[Saved entries]
------------------------------
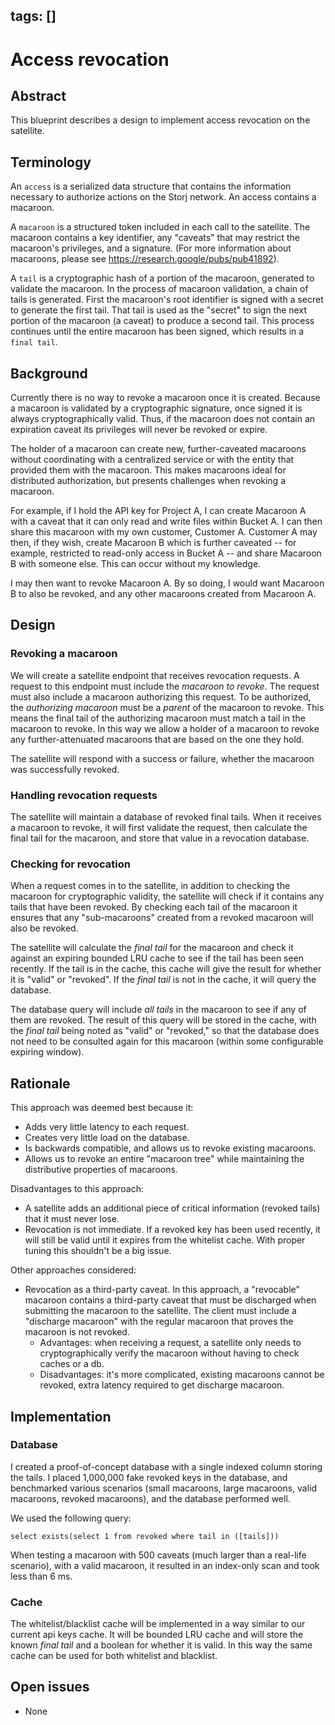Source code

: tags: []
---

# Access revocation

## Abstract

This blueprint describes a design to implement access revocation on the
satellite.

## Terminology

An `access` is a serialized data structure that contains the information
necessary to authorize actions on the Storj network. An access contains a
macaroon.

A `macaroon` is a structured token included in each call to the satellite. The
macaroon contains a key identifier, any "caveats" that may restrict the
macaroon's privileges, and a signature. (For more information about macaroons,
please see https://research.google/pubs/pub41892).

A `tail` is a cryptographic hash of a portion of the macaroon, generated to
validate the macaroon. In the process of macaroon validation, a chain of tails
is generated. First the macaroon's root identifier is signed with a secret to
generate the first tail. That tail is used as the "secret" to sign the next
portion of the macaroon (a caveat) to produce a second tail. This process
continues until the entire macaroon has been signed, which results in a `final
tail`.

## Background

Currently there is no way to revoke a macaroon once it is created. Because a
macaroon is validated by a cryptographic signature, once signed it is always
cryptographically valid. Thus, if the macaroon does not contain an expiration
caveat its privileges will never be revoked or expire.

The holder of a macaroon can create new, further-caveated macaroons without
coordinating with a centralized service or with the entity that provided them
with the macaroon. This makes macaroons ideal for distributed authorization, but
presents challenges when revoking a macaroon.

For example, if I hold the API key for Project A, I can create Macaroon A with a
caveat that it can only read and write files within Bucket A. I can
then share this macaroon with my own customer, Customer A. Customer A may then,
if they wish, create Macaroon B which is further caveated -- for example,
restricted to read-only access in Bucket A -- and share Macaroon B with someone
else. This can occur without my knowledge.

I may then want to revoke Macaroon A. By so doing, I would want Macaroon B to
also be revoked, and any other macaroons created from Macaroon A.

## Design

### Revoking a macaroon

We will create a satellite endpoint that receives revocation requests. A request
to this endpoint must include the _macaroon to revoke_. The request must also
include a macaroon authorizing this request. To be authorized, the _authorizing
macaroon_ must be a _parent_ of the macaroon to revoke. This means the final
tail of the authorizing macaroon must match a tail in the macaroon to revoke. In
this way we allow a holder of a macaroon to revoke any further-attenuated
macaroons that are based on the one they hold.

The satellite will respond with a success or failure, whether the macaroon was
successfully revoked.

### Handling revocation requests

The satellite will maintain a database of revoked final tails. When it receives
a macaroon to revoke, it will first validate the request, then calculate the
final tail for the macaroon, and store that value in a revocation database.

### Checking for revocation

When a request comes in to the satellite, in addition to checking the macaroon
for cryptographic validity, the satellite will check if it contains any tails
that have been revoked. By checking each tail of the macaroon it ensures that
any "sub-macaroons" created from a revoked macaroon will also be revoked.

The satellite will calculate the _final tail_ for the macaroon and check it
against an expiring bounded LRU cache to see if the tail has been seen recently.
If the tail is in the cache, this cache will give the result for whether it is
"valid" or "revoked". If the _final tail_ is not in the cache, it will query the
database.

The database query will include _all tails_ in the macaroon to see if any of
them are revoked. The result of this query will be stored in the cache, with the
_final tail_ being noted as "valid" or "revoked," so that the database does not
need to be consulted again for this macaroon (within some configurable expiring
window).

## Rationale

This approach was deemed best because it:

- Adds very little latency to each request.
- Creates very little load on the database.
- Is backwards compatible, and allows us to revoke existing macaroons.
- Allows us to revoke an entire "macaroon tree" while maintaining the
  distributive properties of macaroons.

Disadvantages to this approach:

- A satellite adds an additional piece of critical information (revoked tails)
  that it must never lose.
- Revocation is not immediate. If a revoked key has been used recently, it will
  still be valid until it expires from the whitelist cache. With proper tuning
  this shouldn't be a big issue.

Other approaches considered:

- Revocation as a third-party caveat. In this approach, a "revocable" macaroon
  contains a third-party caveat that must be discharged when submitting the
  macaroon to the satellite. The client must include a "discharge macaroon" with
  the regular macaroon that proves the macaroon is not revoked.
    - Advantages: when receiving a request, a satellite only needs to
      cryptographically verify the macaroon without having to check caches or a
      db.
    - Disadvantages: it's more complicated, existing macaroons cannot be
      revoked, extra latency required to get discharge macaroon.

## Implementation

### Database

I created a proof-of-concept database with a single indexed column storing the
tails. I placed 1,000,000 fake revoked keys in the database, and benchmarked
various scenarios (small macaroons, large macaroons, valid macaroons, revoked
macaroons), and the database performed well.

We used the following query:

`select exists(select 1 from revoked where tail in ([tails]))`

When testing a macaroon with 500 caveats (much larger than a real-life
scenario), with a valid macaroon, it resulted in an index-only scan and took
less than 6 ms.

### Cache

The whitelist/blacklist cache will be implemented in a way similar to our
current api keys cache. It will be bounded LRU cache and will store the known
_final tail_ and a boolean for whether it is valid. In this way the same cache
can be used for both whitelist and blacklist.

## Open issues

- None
------------------------------
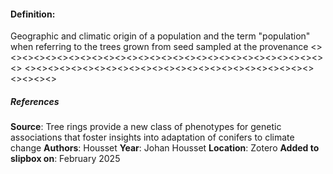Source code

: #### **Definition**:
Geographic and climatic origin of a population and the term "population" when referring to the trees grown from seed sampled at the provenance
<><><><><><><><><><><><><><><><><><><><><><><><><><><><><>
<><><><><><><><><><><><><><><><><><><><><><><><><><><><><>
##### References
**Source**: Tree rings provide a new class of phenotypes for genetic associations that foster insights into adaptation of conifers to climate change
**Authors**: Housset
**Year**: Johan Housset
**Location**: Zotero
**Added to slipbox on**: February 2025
------------------------------
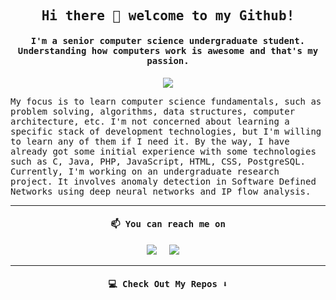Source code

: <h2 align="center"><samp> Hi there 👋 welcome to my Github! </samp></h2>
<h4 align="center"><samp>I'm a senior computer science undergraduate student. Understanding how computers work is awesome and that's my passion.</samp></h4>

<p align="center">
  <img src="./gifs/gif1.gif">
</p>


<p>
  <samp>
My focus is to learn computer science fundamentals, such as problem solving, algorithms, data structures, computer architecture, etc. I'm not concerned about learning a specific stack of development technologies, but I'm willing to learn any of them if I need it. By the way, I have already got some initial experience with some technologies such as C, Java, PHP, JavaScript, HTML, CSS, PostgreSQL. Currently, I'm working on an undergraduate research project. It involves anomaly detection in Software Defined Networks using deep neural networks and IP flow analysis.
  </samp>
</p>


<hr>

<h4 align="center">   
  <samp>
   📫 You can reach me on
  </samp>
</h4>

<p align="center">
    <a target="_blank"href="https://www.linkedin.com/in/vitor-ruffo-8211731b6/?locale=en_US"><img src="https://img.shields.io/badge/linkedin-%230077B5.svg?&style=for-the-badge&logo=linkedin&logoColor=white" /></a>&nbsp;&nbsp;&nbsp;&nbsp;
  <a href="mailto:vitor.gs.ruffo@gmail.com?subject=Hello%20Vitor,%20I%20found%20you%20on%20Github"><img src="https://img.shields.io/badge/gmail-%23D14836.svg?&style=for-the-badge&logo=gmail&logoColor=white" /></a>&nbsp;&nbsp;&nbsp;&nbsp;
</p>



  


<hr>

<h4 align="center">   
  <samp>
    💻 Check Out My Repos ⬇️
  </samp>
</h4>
------------------------------
[Work instructions] Only a number is expected here: how many lines above contain the word "very".

[Exercise response] 2